*MATERIAL TO PROCESS*:
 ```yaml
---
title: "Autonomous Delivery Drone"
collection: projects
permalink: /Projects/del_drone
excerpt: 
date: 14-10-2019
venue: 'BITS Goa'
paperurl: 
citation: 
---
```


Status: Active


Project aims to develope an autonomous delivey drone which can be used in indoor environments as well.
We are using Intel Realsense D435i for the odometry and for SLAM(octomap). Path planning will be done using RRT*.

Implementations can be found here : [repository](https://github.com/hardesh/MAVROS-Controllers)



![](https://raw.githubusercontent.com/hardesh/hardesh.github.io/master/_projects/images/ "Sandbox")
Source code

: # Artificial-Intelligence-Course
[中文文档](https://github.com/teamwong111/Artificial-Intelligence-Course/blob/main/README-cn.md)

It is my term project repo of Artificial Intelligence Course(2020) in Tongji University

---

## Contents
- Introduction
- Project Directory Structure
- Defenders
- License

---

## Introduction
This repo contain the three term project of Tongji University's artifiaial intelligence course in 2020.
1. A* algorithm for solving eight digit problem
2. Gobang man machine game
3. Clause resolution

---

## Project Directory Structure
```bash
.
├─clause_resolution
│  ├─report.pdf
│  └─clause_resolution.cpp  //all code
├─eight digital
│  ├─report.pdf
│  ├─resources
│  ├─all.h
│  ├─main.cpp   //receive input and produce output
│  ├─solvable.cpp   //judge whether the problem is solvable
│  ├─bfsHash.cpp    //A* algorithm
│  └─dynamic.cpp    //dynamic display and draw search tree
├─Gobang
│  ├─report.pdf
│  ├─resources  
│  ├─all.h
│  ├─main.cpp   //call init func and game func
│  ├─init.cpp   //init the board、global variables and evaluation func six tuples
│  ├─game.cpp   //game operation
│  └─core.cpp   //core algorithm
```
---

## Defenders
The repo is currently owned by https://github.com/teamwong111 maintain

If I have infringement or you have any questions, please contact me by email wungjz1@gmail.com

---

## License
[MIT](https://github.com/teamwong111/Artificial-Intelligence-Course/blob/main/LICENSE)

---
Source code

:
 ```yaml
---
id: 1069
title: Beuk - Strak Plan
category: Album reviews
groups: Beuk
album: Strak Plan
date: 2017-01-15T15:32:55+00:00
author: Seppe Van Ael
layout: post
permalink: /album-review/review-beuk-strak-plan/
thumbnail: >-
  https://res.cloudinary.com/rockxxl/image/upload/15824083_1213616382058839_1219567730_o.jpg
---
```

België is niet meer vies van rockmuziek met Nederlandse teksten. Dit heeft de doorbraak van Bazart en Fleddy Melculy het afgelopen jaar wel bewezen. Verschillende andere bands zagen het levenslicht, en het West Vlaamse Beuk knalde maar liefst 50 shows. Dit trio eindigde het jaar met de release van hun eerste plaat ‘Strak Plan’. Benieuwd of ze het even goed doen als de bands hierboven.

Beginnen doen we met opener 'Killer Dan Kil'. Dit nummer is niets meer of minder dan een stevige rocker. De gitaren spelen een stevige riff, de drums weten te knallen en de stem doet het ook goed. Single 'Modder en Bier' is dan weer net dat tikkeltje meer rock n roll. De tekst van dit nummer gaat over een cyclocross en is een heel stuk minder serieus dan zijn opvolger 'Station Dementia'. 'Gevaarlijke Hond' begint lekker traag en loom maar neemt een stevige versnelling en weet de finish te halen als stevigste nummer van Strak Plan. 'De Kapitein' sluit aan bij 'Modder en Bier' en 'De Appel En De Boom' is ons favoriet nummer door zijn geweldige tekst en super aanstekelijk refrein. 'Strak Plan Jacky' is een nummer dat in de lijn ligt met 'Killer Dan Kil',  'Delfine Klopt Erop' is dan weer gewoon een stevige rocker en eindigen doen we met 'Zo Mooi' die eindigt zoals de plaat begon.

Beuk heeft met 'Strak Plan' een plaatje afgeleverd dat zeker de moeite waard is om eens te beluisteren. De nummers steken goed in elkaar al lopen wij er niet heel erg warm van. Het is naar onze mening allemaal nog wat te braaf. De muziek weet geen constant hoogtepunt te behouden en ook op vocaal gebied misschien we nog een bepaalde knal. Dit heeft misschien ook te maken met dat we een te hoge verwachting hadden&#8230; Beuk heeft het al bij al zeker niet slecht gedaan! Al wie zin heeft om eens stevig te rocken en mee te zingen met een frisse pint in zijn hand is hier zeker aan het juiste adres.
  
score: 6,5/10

*WHAT THE TASK REQUIRES*: Whatever the material above holds, copy it over exactly, line by line.

*TASK ANSWER*:
 ```yaml
---
title: "Autonomous Delivery Drone"
collection: projects
permalink: /Projects/del_drone
excerpt: 
date: 14-10-2019
venue: 'BITS Goa'
paperurl: 
citation: 
---
```


Status: Active


Project aims to develope an autonomous delivey drone which can be used in indoor environments as well.
We are using Intel Realsense D435i for the odometry and for SLAM(octomap). Path planning will be done using RRT*.

Implementations can be found here : [repository](https://github.com/hardesh/MAVROS-Controllers)



![](https://raw.githubusercontent.com/hardesh/hardesh.github.io/master/_projects/images/ "Sandbox")
Source code

: # Artificial-Intelligence-Course
[中文文档](https://github.com/teamwong111/Artificial-Intelligence-Course/blob/main/README-cn.md)

It is my term project repo of Artificial Intelligence Course(2020) in Tongji University

---

## Contents
- Introduction
- Project Directory Structure
- Defenders
- License

---

## Introduction
This repo contain the three term project of Tongji University's artifiaial intelligence course in 2020.
1. A* algorithm for solving eight digit problem
2. Gobang man machine game
3. Clause resolution

---

## Project Directory Structure
```bash
.
├─clause_resolution
│  ├─report.pdf
│  └─clause_resolution.cpp  //all code
├─eight digital
│  ├─report.pdf
│  ├─resources
│  ├─all.h
│  ├─main.cpp   //receive input and produce output
│  ├─solvable.cpp   //judge whether the problem is solvable
│  ├─bfsHash.cpp    //A* algorithm
│  └─dynamic.cpp    //dynamic display and draw search tree
├─Gobang
│  ├─report.pdf
│  ├─resources  
│  ├─all.h
│  ├─main.cpp   //call init func and game func
│  ├─init.cpp   //init the board、global variables and evaluation func six tuples
│  ├─game.cpp   //game operation
│  └─core.cpp   //core algorithm
```
---

## Defenders
The repo is currently owned by https://github.com/teamwong111 maintain

If I have infringement or you have any questions, please contact me by email wungjz1@gmail.com

---

## License
[MIT](https://github.com/teamwong111/Artificial-Intelligence-Course/blob/main/LICENSE)

---
Source code

:
 ```yaml
---
id: 1069
title: Beuk - Strak Plan
category: Album reviews
groups: Beuk
album: Strak Plan
date: 2017-01-15T15:32:55+00:00
author: Seppe Van Ael
layout: post
permalink: /album-review/review-beuk-strak-plan/
thumbnail: >-
  https://res.cloudinary.com/rockxxl/image/upload/15824083_1213616382058839_1219567730_o.jpg
---
```

België is niet meer vies van rockmuziek met Nederlandse teksten. Dit heeft de doorbraak van Bazart en Fleddy Melculy het afgelopen jaar wel bewezen. Verschillende andere bands zagen het levenslicht, en het West Vlaamse Beuk knalde maar liefst 50 shows. Dit trio eindigde het jaar met de release van hun eerste plaat ‘Strak Plan’. Benieuwd of ze het even goed doen als de bands hierboven.

Beginnen doen we met opener 'Killer Dan Kil'. Dit nummer is niets meer of minder dan een stevige rocker. De gitaren spelen een stevige riff, de drums weten te knallen en de stem doet het ook goed. Single 'Modder en Bier' is dan weer net dat tikkeltje meer rock n roll. De tekst van dit nummer gaat over een cyclocross en is een heel stuk minder serieus dan zijn opvolger 'Station Dementia'. 'Gevaarlijke Hond' begint lekker traag en loom maar neemt een stevige versnelling en weet de finish te halen als stevigste nummer van Strak Plan. 'De Kapitein' sluit aan bij 'Modder en Bier' en 'De Appel En De Boom' is ons favoriet nummer door zijn geweldige tekst en super aanstekelijk refrein. 'Strak Plan Jacky' is een nummer dat in de lijn ligt met 'Killer Dan Kil',  'Delfine Klopt Erop' is dan weer gewoon een stevige rocker en eindigen doen we met 'Zo Mooi' die eindigt zoals de plaat begon.

Beuk heeft met 'Strak Plan' een plaatje afgeleverd dat zeker de moeite waard is om eens te beluisteren. De nummers steken goed in elkaar al lopen wij er niet heel erg warm van. Het is naar onze mening allemaal nog wat te braaf. De muziek weet geen constant hoogtepunt te behouden en ook op vocaal gebied misschien we nog een bepaalde knal. Dit heeft misschien ook te maken met dat we een te hoge verwachting hadden&#8230; Beuk heeft het al bij al zeker niet slecht gedaan! Al wie zin heeft om eens stevig te rocken en mee te zingen met een frisse pint in zijn hand is hier zeker aan het juiste adres.
  
score: 6,5/10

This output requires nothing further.